Don't you need a special kind of mask?

It sounds high risk, and is the fan spark proof? Last thing you want is a the back of your garage blown out and you with no eyebrows, or worse...


----------



## n0legs (19 Apr 2014)

You need an air fed mask for painting with 2k paint, with activated charcoal filters that is supplied with clean dry filtered air also you need to get completely covered up, hands, head arms, the lot.
You will fall foul of your neighbours and many environmental rules.
The fan and filter you have built, and I don't wish to insult you, will not be effective enough. Having built and maintained a professional spray booth I can assure you they ain't just a box with a fan. 
Volume, air flow, sealing,extraction rate, ratio of positive and negative air pressure, height of stack, the integrity of the booth in the event of explosion and fire are all important factors. 
In my opinion these factors make spray painting 2k (and many of the other solvent based paints) at home a nonstarter. 
I have posted in another thread about how I sprayed 2k at home and killed half the plants in the garden and ended up upsetting good neighbours.
It's up to you at the end of the day but it doesn't have "For Professional Use Only" written on it for nothing.


----------



## Otto (20 Apr 2014)

Have you considered over lacquering your your work with a water based lacquer? Becker Acroma have a w/b product in an ultra gloss sheen, called Lacroma Clear.
Don't know if it's as good as a wet look PU lacquer but might do the job without the fumes and associated hassle.


----------



## flanajb (20 Apr 2014)

Given what has been said about the dangers of spraying 2k, I have decided that I need to rethink my options.


----------



## n0legs (20 Apr 2014)

flanajb":2x5afo84 said:


> Given what has been said about the dangers of spraying 2k, I have decided that I need to rethink my options.




I get the fact that you want to do the job yourself, but if the hyper gloss look ( and some of the other benefits of a 2k finish ) is something you really want why not take the pieces you want painting to a local bodyshop.
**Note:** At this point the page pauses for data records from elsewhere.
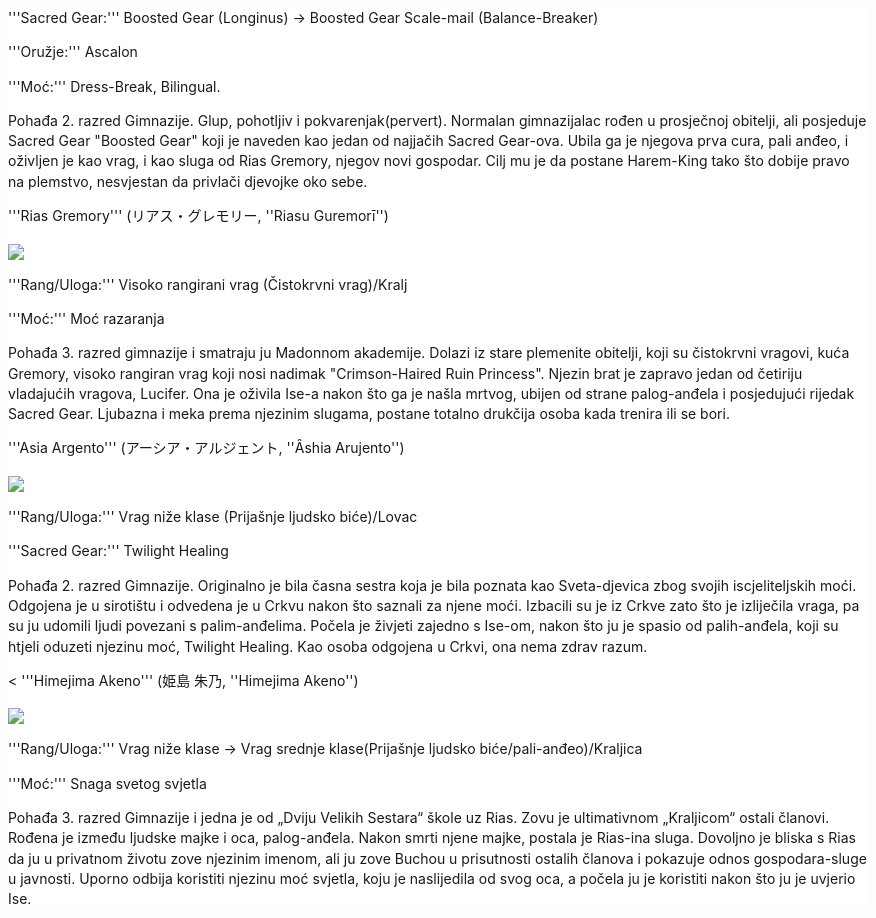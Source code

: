 '''Sacred Gear:''' Boosted Gear (Longinus) -> Boosted Gear Scale-mail (Balance-Breaker)

'''Oružje:''' Ascalon

'''Moć:''' Dress-Break, Bilingual.

Pohađa 2. razred Gimnazije. Glup, pohotljiv i pokvarenjak(pervert). Normalan gimnazijalac rođen u prosječnoj obitelji, ali posjeduje Sacred Gear "Boosted Gear" koji je naveden kao jedan od najjačih Sacred Gear-ova. Ubila ga je njegova prva cura, pali anđeo, i oživljen je kao vrag, i kao sluga od Rias Gremory, njegov novi gospodar. Cilj mu je da postane Harem-King tako što dobije pravo na plemstvo, nesvjestan da privlači djevojke oko sebe.



'''Rias Gremory''' (リアス・グレモリー, ''Riasu Guremorī'')

<img src="King-Rias.jpg" align="center">

'''Rang/Uloga:''' Visoko rangirani vrag (Čistokrvni vrag)/Kralj

'''Moć:''' Moć razaranja 

Pohađa 3. razred gimnazije i smatraju ju Madonnom akademije. Dolazi iz stare plemenite obitelji, koji su čistokrvni vragovi, kuća Gremory, visoko rangiran vrag koji nosi nadimak "Crimson-Haired Ruin Princess". Njezin brat je zapravo jedan od četiriju vladajućih vragova, Lucifer. Ona je oživila Ise-a nakon što ga je našla mrtvog, ubijen od strane palog-anđela i posjedujući rijedak Sacred Gear. Ljubazna i meka prema njezinim slugama, postane totalno drukčija osoba kada trenira ili se bori.



'''Asia Argento''' (アーシア・アルジェント, ''Âshia Arujento'')

<img src="Bishop-Asia.jpg" align="center">

'''Rang/Uloga:''' Vrag niže klase (Prijašnje ljudsko biće)/Lovac

'''Sacred Gear:''' Twilight Healing

Pohađa 2. razred Gimnazije. Originalno je bila časna sestra koja je bila poznata kao Sveta-djevica zbog svojih iscjeliteljskih moći. Odgojena je u sirotištu i odvedena je u Crkvu nakon što saznali za njene moći. Izbacili su je iz Crkve zato što je izliječila vraga, pa su ju udomili ljudi povezani s palim-anđelima. Počela je živjeti zajedno s Ise-om, nakon što ju je spasio od palih-anđela, koji su htjeli oduzeti njezinu moć, Twilight Healing. Kao osoba odgojena u Crkvi, ona nema zdrav razum.

<
'''Himejima Akeno''' (姫島 朱乃, ''Himejima Akeno'')

<img src="Queen-Akeno.jpg" align="center">

'''Rang/Uloga:''' Vrag niže klase -> Vrag srednje klase(Prijašnje ljudsko biće/pali-anđeo)/Kraljica

'''Moć:''' Snaga svetog svjetla

Pohađa 3. razred Gimnazije i jedna je od „Dviju Velikih Sestara“ škole uz Rias. Zovu je ultimativnom „Kraljicom“ ostali članovi. Rođena je između ljudske majke i oca, palog-anđela. Nakon smrti njene majke, postala je Rias-ina sluga. Dovoljno je bliska s Rias da ju u privatnom životu zove njezinim imenom, ali ju zove Buchou u prisutnosti ostalih članova i pokazuje odnos gospodara-sluge u javnosti. Uporno odbija koristiti njezinu moć svjetla, koju je naslijedila od svog oca, a počela ju je koristiti nakon što ju je uvjerio Ise.
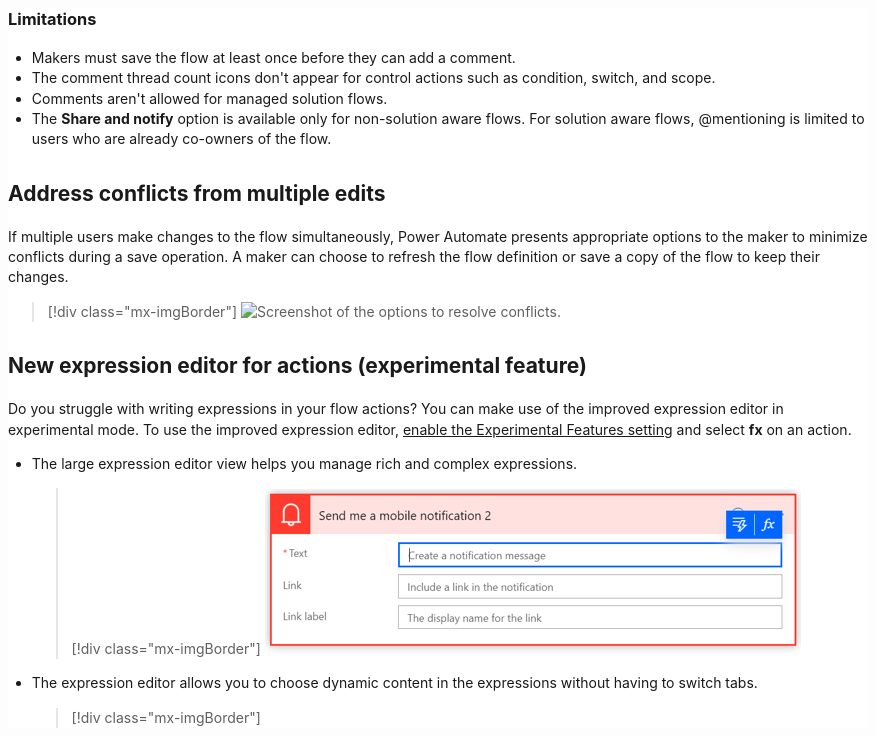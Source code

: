 ### Limitations

- Makers must save the flow at least once before they can add a comment.
- The comment thread count icons don't appear for control actions such as condition, switch, and scope.
- Comments aren't allowed for managed solution flows.
- The **Share and notify** option is available only for non-solution aware flows. For solution aware flows, @mentioning is limited to users who are already co-owners of the flow.

## Address conflicts from multiple edits

If multiple users make changes to the flow simultaneously, Power Automate presents appropriate options to the maker to minimize conflicts during a save operation. A maker can choose to refresh the flow definition or save a copy of the flow to keep their changes.

>[!div class="mx-imgBorder"]
>![Screenshot of the options to resolve conflicts.](./media/multi-step-logic-flow/address-conflits.png "Options to resolve conflicts")

## New expression editor for actions (experimental feature)

Do you struggle with writing expressions in your flow actions? You can make use of the improved expression editor in experimental mode. To use the improved expression editor, [enable the Experimental Features setting](experimental-features.md) and select **fx** on an action.<br>

- The large expression editor view helps you manage rich and complex expressions.

    >[!div class="mx-imgBorder"]
    >![Screenshot of the dynamic content and expression buttons on an action editor.](media/skittleEditor.png "Dynamic content and expression buttons")

- The expression editor allows you to choose dynamic content in the expressions without having to switch tabs.

    >[!div class="mx-imgBorder"]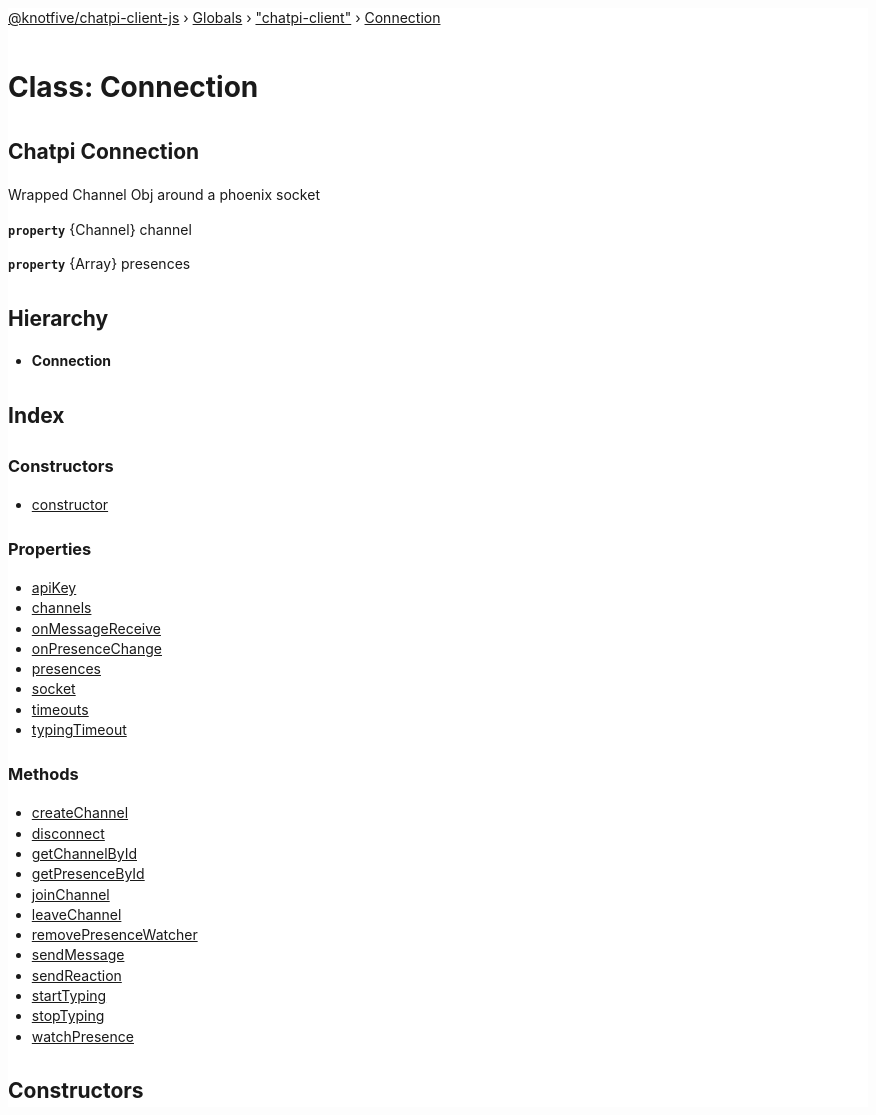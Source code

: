 [@knotfive/chatpi-client-js](../README.md) › [Globals](../globals.md) › ["chatpi-client"](../modules/_chatpi_client_.md) › [Connection](_chatpi_client_.connection.md)

# Class: Connection

## Chatpi Connection

Wrapped Channel Obj around a phoenix socket

**`property`** {Channel} channel

**`property`** {Array} presences

## Hierarchy

* **Connection**

## Index

### Constructors

* [constructor](_chatpi_client_.connection.md#constructor)

### Properties

* [apiKey](_chatpi_client_.connection.md#private-apikey)
* [channels](_chatpi_client_.connection.md#private-channels)
* [onMessageReceive](_chatpi_client_.connection.md#private-onmessagereceive)
* [onPresenceChange](_chatpi_client_.connection.md#private-onpresencechange)
* [presences](_chatpi_client_.connection.md#private-presences)
* [socket](_chatpi_client_.connection.md#private-socket)
* [timeouts](_chatpi_client_.connection.md#private-timeouts)
* [typingTimeout](_chatpi_client_.connection.md#private-typingtimeout)

### Methods

* [createChannel](_chatpi_client_.connection.md#private-createchannel)
* [disconnect](_chatpi_client_.connection.md#disconnect)
* [getChannelById](_chatpi_client_.connection.md#getchannelbyid)
* [getPresenceById](_chatpi_client_.connection.md#getpresencebyid)
* [joinChannel](_chatpi_client_.connection.md#joinchannel)
* [leaveChannel](_chatpi_client_.connection.md#leavechannel)
* [removePresenceWatcher](_chatpi_client_.connection.md#removepresencewatcher)
* [sendMessage](_chatpi_client_.connection.md#sendmessage)
* [sendReaction](_chatpi_client_.connection.md#sendreaction)
* [startTyping](_chatpi_client_.connection.md#starttyping)
* [stopTyping](_chatpi_client_.connection.md#stoptyping)
* [watchPresence](_chatpi_client_.connection.md#watchpresence)

## Constructors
As long as your prep is really good I'm sure they'd sort you out. You would have a (hopefully) experienced painter, in the right environment doing the job. Get them to flat and polish it as well and you'll have a finish to die for.

These are of my bathroom cabinet. MRMDF, rebate and housing joints with PU glue, screw and filled.
The paint is Lesonal 420 2k in a custom white. 3 coats of 2k high build primer, flatted with 800 then 4 coats of the white.









The last 2 are before flatting and polishing. Now it's done it shows every bloody fingerprint :lol:


----------



## flanajb (21 Apr 2014)

As I make stuff for a hobby I like to try and do most things myself as it saves cost and I enjoy doing most things. I will most likely do as you suggest and enlist the services of a car body sprayer to do the work for me. 

Just one last question. Have you ever had a problem with the MDF shrinking and making the filled screw holes show?

I suspect that using MRMDF and spraying with 2 pack paint means you don't get any shrinkage in the MDF and associated problems of the screw holes showing 

I think in the past my problem has been that I have sprayed water based acrylics on just MDF and not MRMDF.

ps - I love the reflection in the last photo


----------



## n0legs (21 Apr 2014)

flanajb":20mvtenj said:


> Just one last question. Have you ever had a problem with the MDF shrinking and making the filled screw holes show?
> 
> 
> ps - I love the reflection in the last photo





What I've been doing for a while is to paint, with 2k clear lacquer, the edges and any routed decorations. I seal the screw holes the same before using car body filler to fill the holes. It does seem to work very well. 
The edges after 2 coats of lacquer seal up great and because the lacquer dries so hard you can sand the edges a good bit without them furring up again. Prime the whole thing with a few coats, allow to cure sand and then on with the gloss.
I do most of my finishing at my brother in laws bodyshop so access to the materials is easy for me, I just pop in the mixing room, borrow a drop of lacquer and brush it on. 
Best bet is to pop into a local bodyshop for a chat and get something sorted out with regards to their level of involvement with your projects finishing process. To be honest my brother in law loves it, it's another potential bit of business and it's clean work.

Thanks, that's straight from the gun and was left to fully harden for a week before polishing.
The car paints are baked at a metal temperature of 65-80 degrees, obviously we're not dealing with metal so I don't fully bake the pieces which adds a little time to them fully curing ( just being cautious as we've learned the hard way #-o )


----------